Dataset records
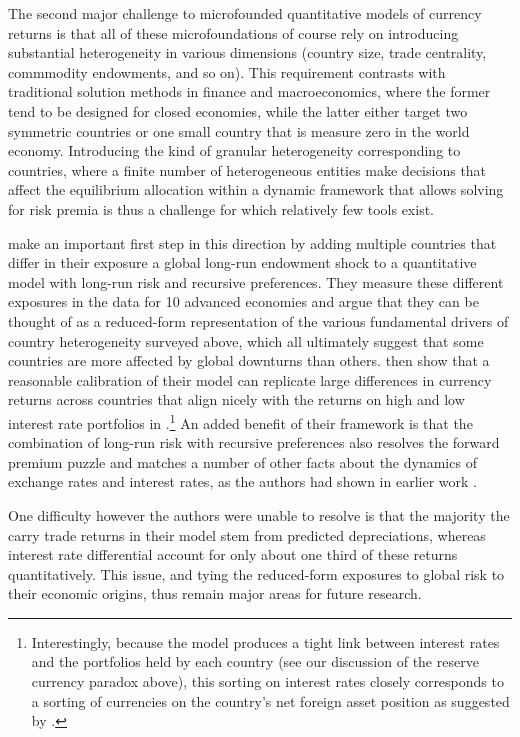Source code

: \documentclass{ar-1col}
\begin{document}
The second major challenge to microfounded quantitative models of currency returns is that all of these microfoundations of course rely on introducing substantial heterogeneity in various dimensions (country size, trade centrality, commmodity endowments, and so on). This requirement contrasts with traditional solution methods in finance and macroeconomics, where the former tend to be designed for closed economies, while the latter either target two symmetric countries or one small country that is measure zero in the world economy. Introducing the kind of granular heterogeneity corresponding to countries, where a finite number of heterogeneous entities make decisions that affect the equilibrium allocation within a dynamic framework that allows solving for risk premia is thus a challenge for which relatively few tools exist. 

\citet{ColacitoCroceHoHoward2018} make an important first step in this direction by adding multiple countries that differ in their exposure a global long-run endowment shock to a quantitative model with long-run risk and recursive preferences. They measure these different exposures in the data for 10 advanced economies and argue that they can be thought of as a reduced-form representation of the various fundamental drivers of country heterogeneity surveyed above, which all ultimately suggest that some countries are more affected by global downturns than others. \citet{ColacitoCroceHoHoward2018} then show that a reasonable calibration of their model can replicate large differences in currency returns across countries that align nicely with the returns on high and low interest rate portfolios in \cite{LustigRoussanovVerdelhan2011}.\footnote{ Interestingly, because the model produces a tight link between interest rates and the portfolios held by each country (see our discussion of the reserve currency paradox above), this sorting on interest rates closely corresponds to a sorting of currencies on the country's net foreign asset position as suggested by \citet{DellaCorteetal2016}.} 
An added benefit of their framework is that the combination of long-run risk with recursive preferences also resolves the forward premium puzzle and matches a number of other facts about the dynamics of exchange rates and interest rates, as the authors had shown in earlier work \citep{ColacitoCroce2011}. 

One difficulty however the authors were unable to resolve is that the majority the carry trade returns in their model stem from predicted depreciations, whereas interest rate differential account for only about one third of these returns quantitatively. This issue, and tying the reduced-form exposures to global risk to their economic origins, thus remain major areas for future research.
\end{document}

EXERCISE BRIEF
Print, with pictures removed, exactly the lines of the records above from the top through the line containing "The second major".

ANSWER TO THE EXERCISE
Source code

: \documentclass{ar-1col}
\begin{document}
The second major challenge to microfounded quantitative models of currency returns is that all of these microfoundations of course rely on introducing substantial heterogeneity in various dimensions (country size, trade centrality, commmodity endowments, and so on). This requirement contrasts with traditional solution methods in finance and macroeconomics, where the former tend to be designed for closed economies, while the latter either target two symmetric countries or one small country that is measure zero in the world economy. Introducing the kind of granular heterogeneity corresponding to countries, where a finite number of heterogeneous entities make decisions that affect the equilibrium allocation within a dynamic framework that allows solving for risk premia is thus a challenge for which relatively few tools exist. 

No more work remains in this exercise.